Question

Let A and B be two real symmetric matrices of order n. Then which of the following is true?

• A. \( AA^T = I \)
• B. \( A = A^{-1} \)
• C. \( AB = BA \)
• D. \( (AB)^T = BA \)

Hint:

Matrix Properties. Symmetric: \(A^T = A\). Transpose of Product: \((AB)^T = B^T A^T\).
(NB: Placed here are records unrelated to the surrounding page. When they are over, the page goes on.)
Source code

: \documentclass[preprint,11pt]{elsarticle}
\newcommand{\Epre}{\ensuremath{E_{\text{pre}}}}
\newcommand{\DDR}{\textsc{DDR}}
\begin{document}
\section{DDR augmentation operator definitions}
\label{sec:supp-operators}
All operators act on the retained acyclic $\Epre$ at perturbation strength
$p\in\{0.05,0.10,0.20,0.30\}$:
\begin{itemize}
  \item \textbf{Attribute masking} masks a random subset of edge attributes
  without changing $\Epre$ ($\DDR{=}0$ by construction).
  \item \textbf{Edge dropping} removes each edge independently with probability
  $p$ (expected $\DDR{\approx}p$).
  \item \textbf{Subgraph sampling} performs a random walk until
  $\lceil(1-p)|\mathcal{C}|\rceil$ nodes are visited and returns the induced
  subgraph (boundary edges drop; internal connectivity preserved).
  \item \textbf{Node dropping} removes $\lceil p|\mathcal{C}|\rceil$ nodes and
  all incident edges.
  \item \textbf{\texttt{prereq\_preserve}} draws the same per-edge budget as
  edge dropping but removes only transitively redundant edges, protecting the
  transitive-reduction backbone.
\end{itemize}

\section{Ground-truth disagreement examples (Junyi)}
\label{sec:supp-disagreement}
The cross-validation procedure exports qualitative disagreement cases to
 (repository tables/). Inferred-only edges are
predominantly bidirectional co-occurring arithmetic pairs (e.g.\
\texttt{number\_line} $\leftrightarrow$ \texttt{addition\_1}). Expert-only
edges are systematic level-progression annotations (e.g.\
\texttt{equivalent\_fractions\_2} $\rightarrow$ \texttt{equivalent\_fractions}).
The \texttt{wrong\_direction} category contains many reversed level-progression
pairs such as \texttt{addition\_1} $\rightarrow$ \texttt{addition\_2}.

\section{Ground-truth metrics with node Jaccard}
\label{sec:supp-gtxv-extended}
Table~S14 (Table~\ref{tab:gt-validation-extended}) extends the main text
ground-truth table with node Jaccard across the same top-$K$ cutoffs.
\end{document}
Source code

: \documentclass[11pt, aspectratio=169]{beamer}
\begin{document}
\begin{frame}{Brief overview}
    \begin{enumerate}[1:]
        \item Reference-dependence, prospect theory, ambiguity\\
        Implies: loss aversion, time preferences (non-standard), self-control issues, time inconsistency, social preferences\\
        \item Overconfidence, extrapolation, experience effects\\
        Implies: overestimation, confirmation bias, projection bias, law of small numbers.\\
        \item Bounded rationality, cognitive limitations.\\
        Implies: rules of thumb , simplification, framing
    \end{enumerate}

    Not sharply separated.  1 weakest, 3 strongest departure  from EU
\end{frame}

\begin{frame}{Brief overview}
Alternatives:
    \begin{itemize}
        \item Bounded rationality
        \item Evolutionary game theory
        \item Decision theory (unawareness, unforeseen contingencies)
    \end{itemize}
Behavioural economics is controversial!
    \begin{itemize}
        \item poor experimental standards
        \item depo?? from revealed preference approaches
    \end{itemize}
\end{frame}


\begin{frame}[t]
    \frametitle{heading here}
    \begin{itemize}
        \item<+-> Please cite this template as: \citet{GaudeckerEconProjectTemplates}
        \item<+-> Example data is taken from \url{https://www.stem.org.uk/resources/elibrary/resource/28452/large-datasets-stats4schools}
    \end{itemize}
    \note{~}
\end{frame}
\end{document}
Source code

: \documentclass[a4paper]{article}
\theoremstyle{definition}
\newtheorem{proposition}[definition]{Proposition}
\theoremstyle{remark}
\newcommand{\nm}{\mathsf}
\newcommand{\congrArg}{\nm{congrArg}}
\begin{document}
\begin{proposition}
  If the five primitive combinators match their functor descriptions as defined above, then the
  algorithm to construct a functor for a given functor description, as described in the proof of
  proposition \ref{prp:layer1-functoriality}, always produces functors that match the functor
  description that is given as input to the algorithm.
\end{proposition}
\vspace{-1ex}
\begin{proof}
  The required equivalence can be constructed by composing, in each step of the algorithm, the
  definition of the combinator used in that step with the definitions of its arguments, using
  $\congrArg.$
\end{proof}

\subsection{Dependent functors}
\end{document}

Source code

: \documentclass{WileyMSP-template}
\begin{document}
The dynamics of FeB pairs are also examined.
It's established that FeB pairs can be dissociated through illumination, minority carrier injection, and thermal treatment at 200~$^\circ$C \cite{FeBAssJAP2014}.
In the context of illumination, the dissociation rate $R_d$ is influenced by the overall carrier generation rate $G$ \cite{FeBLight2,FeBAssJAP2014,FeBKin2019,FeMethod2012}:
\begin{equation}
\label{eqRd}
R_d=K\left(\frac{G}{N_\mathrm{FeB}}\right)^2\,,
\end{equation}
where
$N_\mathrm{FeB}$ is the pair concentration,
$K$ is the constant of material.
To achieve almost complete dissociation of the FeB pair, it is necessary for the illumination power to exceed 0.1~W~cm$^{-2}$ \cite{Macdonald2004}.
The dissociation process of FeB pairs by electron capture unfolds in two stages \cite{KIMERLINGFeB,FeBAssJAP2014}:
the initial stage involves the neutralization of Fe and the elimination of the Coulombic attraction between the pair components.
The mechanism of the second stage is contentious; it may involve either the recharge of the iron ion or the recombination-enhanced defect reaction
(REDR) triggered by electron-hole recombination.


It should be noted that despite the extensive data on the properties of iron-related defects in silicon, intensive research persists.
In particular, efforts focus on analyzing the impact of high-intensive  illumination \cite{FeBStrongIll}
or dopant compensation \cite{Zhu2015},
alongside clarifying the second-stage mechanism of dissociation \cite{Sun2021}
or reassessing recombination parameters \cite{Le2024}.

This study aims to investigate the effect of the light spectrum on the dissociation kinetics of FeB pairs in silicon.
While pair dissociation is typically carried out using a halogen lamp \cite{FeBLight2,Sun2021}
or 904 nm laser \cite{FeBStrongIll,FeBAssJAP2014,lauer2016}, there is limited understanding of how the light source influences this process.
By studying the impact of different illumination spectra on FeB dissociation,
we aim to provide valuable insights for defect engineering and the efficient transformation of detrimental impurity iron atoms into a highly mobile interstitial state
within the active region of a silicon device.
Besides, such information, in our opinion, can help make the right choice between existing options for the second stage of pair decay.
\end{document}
Combining these for symmetric A and B gives \((AB)^T = BA\).

Answer 1

The Correct Option is D

Given that A and B are real symmetric matrices of order n.
By definition of symmetric matrix: \( A^T = A \) \( B^T = B \) Let's check the options:
(1) \( AA^T = I \): This defines an orthogonal matrix.
A symmetric matrix is not necessarily orthogonal.
Incorrect.

(2) \( A = A^{-1} \): This means \(A^2 = I\).
This defines an involutory matrix.
A symmetric matrix is not necessarily involutory.
Incorrect.

(3) \( AB = BA \): Matrix multiplication is generally not commutative.
AB = BA only if A and B commute, which is not guaranteed even if they are both symmetric.
Incorrect.

(4) \( (AB)^T = BA \): We use the property of transpose of a product: \( (AB)^T = B^T A^T \).
Since A and B are symmetric, \(B^T = B\) and \(A^T = A\).
Substituting these into the property: $$ (AB)^T = B^T A^T = B A $$ Therefore, the statement \( (AB)^T = BA \) is true if A and B are symmetric matrices.